* TASK INSTRUCTIONS *
Search the entries below for the word "create" and copy each line that has it.

Start of MATERIAL PROVIDED

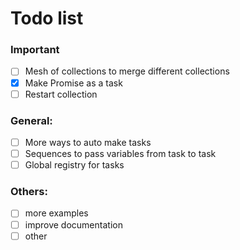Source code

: # Todo list

### Important

- [ ] Mesh of collections to merge different collections
- [x] Make Promise as a task
- [ ] Restart collection

### General:

- [ ] More ways to auto make tasks
- [ ] Sequences to pass variables from task to task
- [ ] Global registry for tasks

### Others:

- [ ] more examples
- [ ] improve documentation
- [ ] other

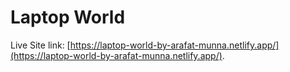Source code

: # Laptop World

Live Site link: [https://laptop-world-by-arafat-munna.netlify.app/](https://laptop-world-by-arafat-munna.netlify.app/).
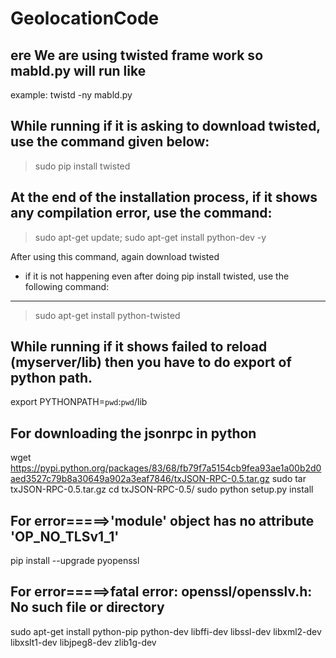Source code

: # GeolocationCode


ere We are using twisted frame work so mabld.py will run like 
--------------------------------------------------------------
example:     twistd -ny mabld.py

While running if it is asking to download twisted, use the command given below:
---------------------------------------------------------------------------------
>sudo pip install twisted

At the end of the installation process, if it shows any compilation error, use the command:
--------------------------------------------------------------------------------------------
>sudo apt-get  update; sudo apt-get install  python-dev -y

After using this command, again download twisted

* if it is not happening even after doing pip install twisted, use the following command:
------------------------------------------------------------------------------------------
>sudo apt-get install python-twisted

While running if it shows failed to reload (myserver/lib) then you have to do export of python path.
---------------------------------------------------------------------------------------------------------------------
export PYTHONPATH=`pwd`:`pwd`/lib

For downloading the jsonrpc in python
--------------------------------------
wget https://pypi.python.org/packages/83/68/fb79f7a5154cb9fea93ae1a00b2d0aed3527c79b8a30649a902a3eaf7846/txJSON-RPC-0.5.tar.gz
sudo tar txJSON-RPC-0.5.tar.gz
cd txJSON-RPC-0.5/
sudo python setup.py install

For error=====>'module' object has no attribute 'OP_NO_TLSv1_1'
----------------------------------------------------------------
pip install --upgrade pyopenssl

For error=====>fatal error: openssl/opensslv.h: No such file or directory
-------------------------------------------------------------------------
sudo apt-get install python-pip python-dev libffi-dev libssl-dev libxml2-dev libxslt1-dev libjpeg8-dev zlib1g-dev

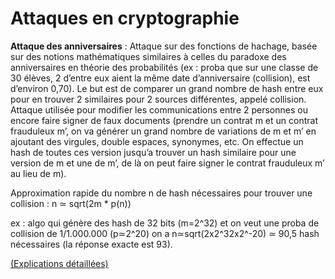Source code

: # Attaques en cryptographie

**Attaque des anniversaires** : Attaque sur des fonctions de hachage, basée sur des notions mathématiques similaires à celles du paradoxe des anniversaires en théorie des probabilités (ex : proba que sur une classe de 30 élèves, 2 d’entre eux aient la même date d’anniversaire (collision), est d’environ 0,70). Le but est de comparer un grand nombre de hash entre eux pour en trouver 2 similaires pour 2 sources différentes, appelé collision. Attaque utilisée pour modifier les communications entre 2 personnes ou encore faire signer de faux documents (prendre un contrat m et un contrat frauduleux m’, on va générer un grand nombre de variations de m et m’ en ajoutant des virgules, double espaces, synonymes, etc. On effectue un hash de toutes ces version jusqu’a trouver un hash similaire pour une version de m et une de m’, de là on peut faire signer le contrat frauduleux m’ au lieu de m). 

Approximation rapide du nombre n de hash nécessaires pour trouver une collision : n ≃ sqrt(2m * p(n)) 

ex : algo qui génère des hash de 32 bits (m=2^32) et on veut une proba de collision de 1/1.000.000 (p≃2^20) on a n≃sqrt(2x2^32x2^-20) ≃ 90,5 hash nécessaires (la réponse exacte est 93).

[(Explications détaillées)](https://fr.wikipedia.org/wiki/Attaque_des_anniversaires)
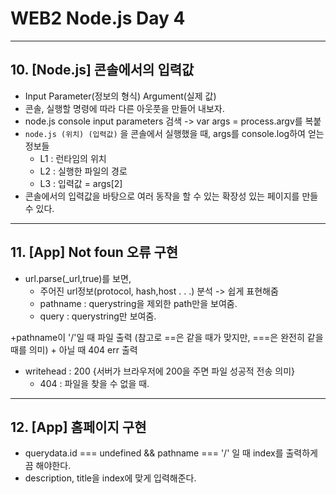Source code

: 
# WEB2 Node.js Day 4

- - -

## 10. [Node.js] 콘솔에서의 입력값
+ Input Parameter(정보의 형식) Argument(실제 값)
+ 콘솔, 실행할 명령에 따라 다른 아웃풋을 만들어 내보자.
+ node.js console input parameters 검색 -> var args = process.argv를 복붙
+ `node.js (위치) (입력값)` 을 콘솔에서 실행했을 때, args를 console.log하여 얻는 정보들
	+ L1 : 런타임의 위치
	+ L2 : 실행한 파일의 경로
	+ L3 : 입력값   = args[2]
+ 콘솔에서의 입력값을 바탕으로 여러 동작을 할 수 있는 확장성 있는 페이지를 만들 수 있다.

- - - 
## 11. [App] Not foun 오류 구현

+ url.parse(_url,true)를 보면,
	+ 주어진 url정보(protocol, hash,host . . .) 분석 -> 쉽게 표현해줌
	+ pathname : querystring을 제외한 path만을 보여줌.
	+ query : querystring만 보여줌.

+pathname이 '/'일 때 파일 출력  (참고로 ==은 같을 때가 맞지만, ===은 완전히 같을 때를 의미)
	+ 아닐 때 404 err 출력

+ writehead : 200 {서버가 브라우저에 200을 주면 파일 성공적 전송 의미}
	+ 404 : 파일을 찾을 수 없을 때.

- - -
## 12. [App] 홈페이지 구현			

+ querydata.id === undefined && pathname === '/' 일 때 index를 출력하게끔 해야한다.
+ description, title을 index에 맞게 입력해준다.
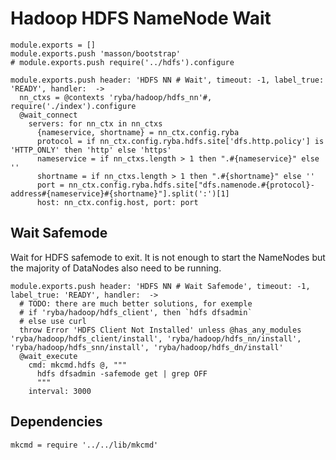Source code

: 
# Hadoop HDFS NameNode Wait

    module.exports = []
    module.exports.push 'masson/bootstrap'
    # module.exports.push require('../hdfs').configure

    module.exports.push header: 'HDFS NN # Wait', timeout: -1, label_true: 'READY', handler:  ->
      nn_ctxs = @contexts 'ryba/hadoop/hdfs_nn'#, require('./index').configure
      @wait_connect
        servers: for nn_ctx in nn_ctxs
          {nameservice, shortname} = nn_ctx.config.ryba
          protocol = if nn_ctx.config.ryba.hdfs.site['dfs.http.policy'] is 'HTTP_ONLY' then 'http' else 'https'
          nameservice = if nn_ctxs.length > 1 then ".#{nameservice}" else ''
          shortname = if nn_ctxs.length > 1 then ".#{shortname}" else ''
          port = nn_ctx.config.ryba.hdfs.site["dfs.namenode.#{protocol}-address#{nameservice}#{shortname}"].split(':')[1]
          host: nn_ctx.config.host, port: port

## Wait Safemode

Wait for HDFS safemode to exit. It is not enough to start the NameNodes but the
majority of DataNodes also need to be running.

    module.exports.push header: 'HDFS NN # Wait Safemode', timeout: -1, label_true: 'READY', handler:  ->
      # TODO: there are much better solutions, for exemple
      # if 'ryba/hadoop/hdfs_client', then `hdfs dfsadmin`
      # else use curl
      throw Error 'HDFS Client Not Installed' unless @has_any_modules 'ryba/hadoop/hdfs_client/install', 'ryba/hadoop/hdfs_nn/install', 'ryba/hadoop/hdfs_snn/install', 'ryba/hadoop/hdfs_dn/install'
      @wait_execute
        cmd: mkcmd.hdfs @, """
          hdfs dfsadmin -safemode get | grep OFF
          """
        interval: 3000

## Dependencies

    mkcmd = require '../../lib/mkcmd'
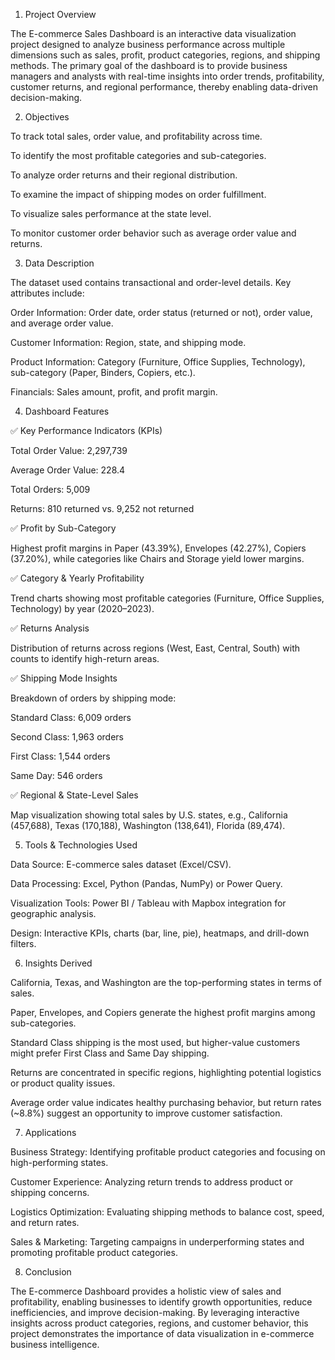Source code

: 1. Project Overview

The E-commerce Sales Dashboard is an interactive data visualization project designed to analyze business performance across multiple dimensions such as sales, profit, product categories, regions, and shipping methods. The primary goal of the dashboard is to provide business managers and analysts with real-time insights into order trends, profitability, customer returns, and regional performance, thereby enabling data-driven decision-making.

2. Objectives

To track total sales, order value, and profitability across time.

To identify the most profitable categories and sub-categories.

To analyze order returns and their regional distribution.

To examine the impact of shipping modes on order fulfillment.

To visualize sales performance at the state level.

To monitor customer order behavior such as average order value and returns.

3. Data Description

The dataset used contains transactional and order-level details. Key attributes include:

Order Information: Order date, order status (returned or not), order value, and average order value.

Customer Information: Region, state, and shipping mode.

Product Information: Category (Furniture, Office Supplies, Technology), sub-category (Paper, Binders, Copiers, etc.).

Financials: Sales amount, profit, and profit margin.

4. Dashboard Features
   
✅ Key Performance Indicators (KPIs)

Total Order Value: 2,297,739

Average Order Value: 228.4

Total Orders: 5,009

Returns: 810 returned vs. 9,252 not returned

✅ Profit by Sub-Category

Highest profit margins in Paper (43.39%), Envelopes (42.27%), Copiers (37.20%), while categories like Chairs and Storage yield lower margins.

✅ Category & Yearly Profitability

Trend charts showing most profitable categories (Furniture, Office Supplies, Technology) by year (2020–2023).

✅ Returns Analysis

Distribution of returns across regions (West, East, Central, South) with counts to identify high-return areas.

✅ Shipping Mode Insights

Breakdown of orders by shipping mode:

Standard Class: 6,009 orders

Second Class: 1,963 orders

First Class: 1,544 orders

Same Day: 546 orders

✅ Regional & State-Level Sales

Map visualization showing total sales by U.S. states, e.g., California (457,688), Texas (170,188), Washington (138,641), Florida (89,474).

5. Tools & Technologies Used

Data Source: E-commerce sales dataset (Excel/CSV).

Data Processing: Excel, Python (Pandas, NumPy) or Power Query.

Visualization Tools: Power BI / Tableau with Mapbox integration for geographic analysis.

Design: Interactive KPIs, charts (bar, line, pie), heatmaps, and drill-down filters.

6. Insights Derived

California, Texas, and Washington are the top-performing states in terms of sales.

Paper, Envelopes, and Copiers generate the highest profit margins among sub-categories.

Standard Class shipping is the most used, but higher-value customers might prefer First Class and Same Day shipping.

Returns are concentrated in specific regions, highlighting potential logistics or product quality issues.

Average order value indicates healthy purchasing behavior, but return rates (~8.8%) suggest an opportunity to improve customer satisfaction.

7. Applications

Business Strategy: Identifying profitable product categories and focusing on high-performing states.

Customer Experience: Analyzing return trends to address product or shipping concerns.

Logistics Optimization: Evaluating shipping methods to balance cost, speed, and return rates.

Sales & Marketing: Targeting campaigns in underperforming states and promoting profitable product categories.

8. Conclusion

The E-commerce Dashboard provides a holistic view of sales and profitability, enabling businesses to identify growth opportunities, reduce inefficiencies, and improve decision-making. By leveraging interactive insights across product categories, regions, and customer behavior, this project demonstrates the importance of data visualization in e-commerce business intelligence.
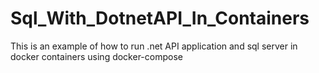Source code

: # Sql_With_DotnetAPI_In_Containers
This is an example of how to run .net API application and sql server in docker containers using docker-compose
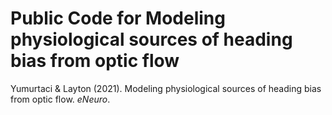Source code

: # Public Code for Modeling physiological sources of heading bias from optic flow

Yumurtaci & Layton (2021). Modeling physiological sources of heading bias from optic flow. *eNeuro*.
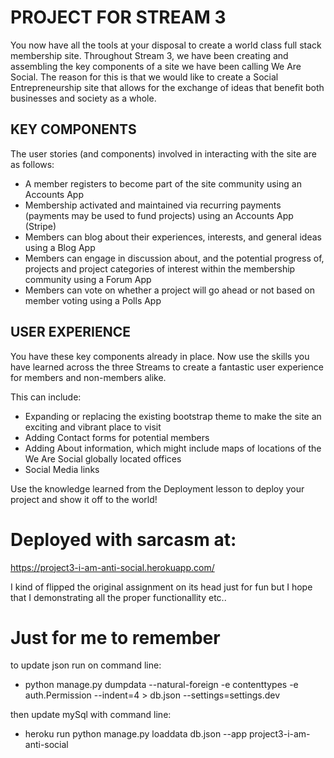 # PROJECT FOR STREAM 3

You now have all the tools at your disposal to create a world class full stack membership site. Throughout Stream 3, we have been creating and assembling the key components of a site we have been calling We Are Social. The reason for this is that we would like to create a Social Entrepreneurship site that allows for the exchange of ideas that benefit both businesses and society as a whole.


## KEY COMPONENTS

The user stories (and components) involved in interacting with the site are as follows:

* A member registers to become part of the site community using an Accounts App
* Membership activated and maintained via recurring payments (payments may be used to fund projects) using an Accounts App (Stripe)
* Members can blog about their experiences, interests, and general ideas using a Blog App
* Members can engage in discussion about, and the potential progress of, projects and project categories of interest within the membership community using a Forum App
* Members can vote on whether a project will go ahead or not based on member voting using a Polls App


## USER EXPERIENCE

You have these key components already in place. Now use the skills you have learned across the three Streams to create a fantastic user experience for members and non-members alike.

This can include:

* Expanding or replacing the existing bootstrap theme to make the site an exciting and vibrant place to visit
* Adding Contact forms for potential members
* Adding About information, which might include maps of locations of the We Are Social globally located offices
* Social Media links

Use the knowledge learned from the Deployment lesson to deploy your project and show it off to the world!

# Deployed with sarcasm at:

https://project3-i-am-anti-social.herokuapp.com/

I kind of flipped the original assignment on its head just for fun but I hope that I demonstrating all the proper functionallity etc..
 

# Just for me to remember

to update json run on command line:

- python manage.py dumpdata --natural-foreign -e contenttypes -e auth.Permission --indent=4 > db.json --settings=settings.dev

then update mySql with command line:

- heroku run python manage.py loaddata db.json --app project3-i-am-anti-social
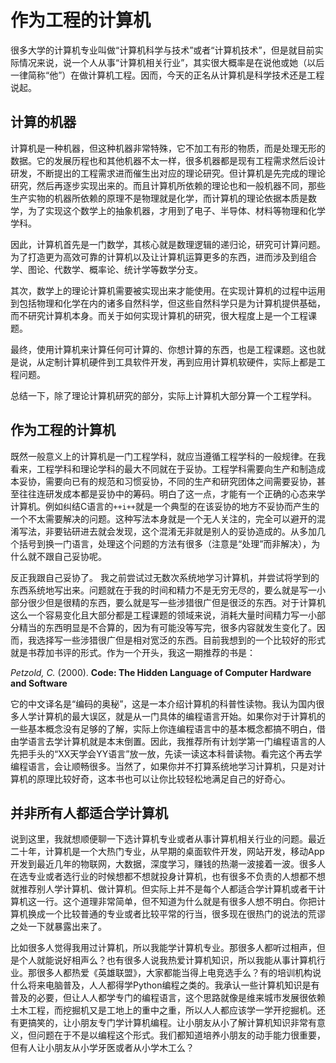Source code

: # 作为工程的计算机

很多大学的计算机专业叫做“计算机科学与技术”或者“计算机技术”，但是就目前实际情况来说，说一个人从事“计算机相关行业”，其实很大概率是在说他或她（以后一律简称“他”）在做计算机工程。因而，今天的正名从计算机是科学技术还是工程说起。

## 计算的机器

计算机是一种机器，但这种机器非常特殊，它不加工有形的物质，而是处理无形的数据。它的发展历程也和其他机器不太一样，很多机器都是现有工程需求然后设计研发，不断提出的工程需求进而催生出对应的理论研究。但计算机是先完成的理论研究，然后再逐步实现出来的。而且计算机所依赖的理论也和一般机器不同，那些生产实物的机器所依赖的原理不是物理就是化学，而计算机的理论依据本质是数学，为了实现这个数学上的抽象机器，才用到了电子、半导体、材料等物理和化学学科。

因此，计算机首先是一门数学，其核心就是数理逻辑的递归论，研究可计算问题。为了打造更为高效可靠的计算机以及让计算机运算更多的东西，进而涉及到组合学、图论、代数学、概率论、统计学等数学分支。

其次，数学上的理论计算机需要被实现出来才能使用。在实现计算机的过程中运用到包括物理和化学在内的诸多自然科学，但这些自然科学只是为计算机提供基础，而不研究计算机本身。而关于如何实现计算机的研究，很大程度上是一个工程课题。

最终，使用计算机来计算任何可计算的、你想计算的东西，也是工程课题。这也就是说，从定制计算机硬件到工具软件开发，再到应用计算机软硬件，实际上都是工程问题。

总结一下，除了理论计算机研究的部分，实际上计算机大部分算一个工程学科。

## 作为工程的计算机

既然一般意义上的计算机是一门工程学科，就应当遵循工程学科的一般规律。在我看来，工程学科和理论学科的最大不同就在于妥协。工程学科需要向生产和制造成本妥协，需要向已有的规范和习惯妥协，不同的生产和研究团体之间需要妥协，甚至往往连研发成本都是妥协中的筹码。明白了这一点，才能有一个正确的心态来学计算机。例如纠结C语言的`++i++`就是一个典型的在该妥协的地方不妥协而产生的一个不太需要解决的问题。这种写法本身就是一个无人关注的，完全可以避开的混淆写法，非要钻研进去就会发现，这个混淆无非就是别人的妥协造成的。从多加几个括号到换一门语言，处理这个问题的方法有很多（注意是“处理”而非解决），为什么就不跟自己妥协呢。

反正我跟自己妥协了。 我之前尝试过无数次系统地学习计算机，并尝试将学到的东西系统地写出来。问题就在于我的时间和精力不是无穷无尽的，要么就是写一小部分很少但是很精的东西，要么就是写一些涉猎很广但是很泛的东西。对于计算机这么一个容易变化且大部分都是工程课题的领域来说，消耗大量时间精力写一小部分精当的东西明显是不合算的，因为有可能没等写完，很多内容就发生变化了。因而，我选择写一些涉猎很广但是相对宽泛的东西。目前我想到的一个比较好的形式就是书荐加书评的形式。作为一个开头，我这一期推荐的书是：

*Petzold, C.* (2000). **Code: The Hidden Language of Computer Hardware and Software**

它的中文译名是“编码的奥秘”，这是一本介绍计算机的科普性读物。我认为国内很多人学计算机的最大误区，就是从一门具体的编程语言开始。如果你对于计算机的一些基本概念没有足够的了解，实际上你连编程语言中的基本概念都搞不明白，借由学语言去学计算机就是本末倒置。因此，我推荐所有计划学第一门编程语言的人先把手头的“XX天学会YY语言”放一放，先读一读这本科普读物。看完这个再去学编程语言，会让顺畅很多。当然了，如果你并不打算系统地学习计算机，只是对计算机的原理比较好奇，这本书也可以让你比较轻松地满足自己的好奇心。

## 并非所有人都适合学计算机

说到这里，我就想顺便聊一下选计算机专业或者从事计算机相关行业的问题。最近二十年，计算机是一个大热门专业，从早期的桌面软件开发，网站开发，移动App开发到最近几年的物联网，大数据，深度学习，赚钱的热潮一波接着一波。很多人在选专业或者选行业的时候想都不想就投身计算机，也有很多不负责的人想都不想就推荐别人学计算机、做计算机。但实际上并不是每个人都适合学计算机或者干计算机这一行。这个道理非常简单，但不知道为什么就是有很多人想不明白。你把计算机换成一个比较普通的专业或者比较平常的行当，很多现在很热门的说法的荒谬之处一下就暴露出来了。

比如很多人觉得我用过计算机，所以我能学计算机专业。那很多人都听过相声，但是个人就能说好相声么？也有很多人说我热爱计算机知识，所以我能从事计算机行业。那很多人都热爱《英雄联盟》，大家都能当得上电竞选手么？有的培训机构说什么将来电脑普及，人人都得学Python编程之类的。我承认一些计算机知识是有普及的必要，但让人人都学专门的编程语言，这个思路就像是维来城市发展很依赖土木工程，而挖掘机又是工地上的重中之重，所以人人都应该学一学开挖掘机。还有更搞笑的，让小朋友专门学计算机编程。让小朋友从小了解计算机知识非常有意义，但问题在于不是以编程这个形式。我们都知道培养小朋友的动手能力很重要，但有人让小朋友从小学牙医或者从小学木工么？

End of MATERIAL PROVIDED

* OUTPUT FOR THIS EXERCISE *
You now have all the tools at your disposal to create a world class full stack membership site. Throughout Stream 3, we have been creating and assembling the key components of a site we have been calling We Are Social. The reason for this is that we would like to create a Social Entrepreneurship site that allows for the exchange of ideas that benefit both businesses and society as a whole.
You have these key components already in place. Now use the skills you have learned across the three Streams to create a fantastic user experience for members and non-members alike.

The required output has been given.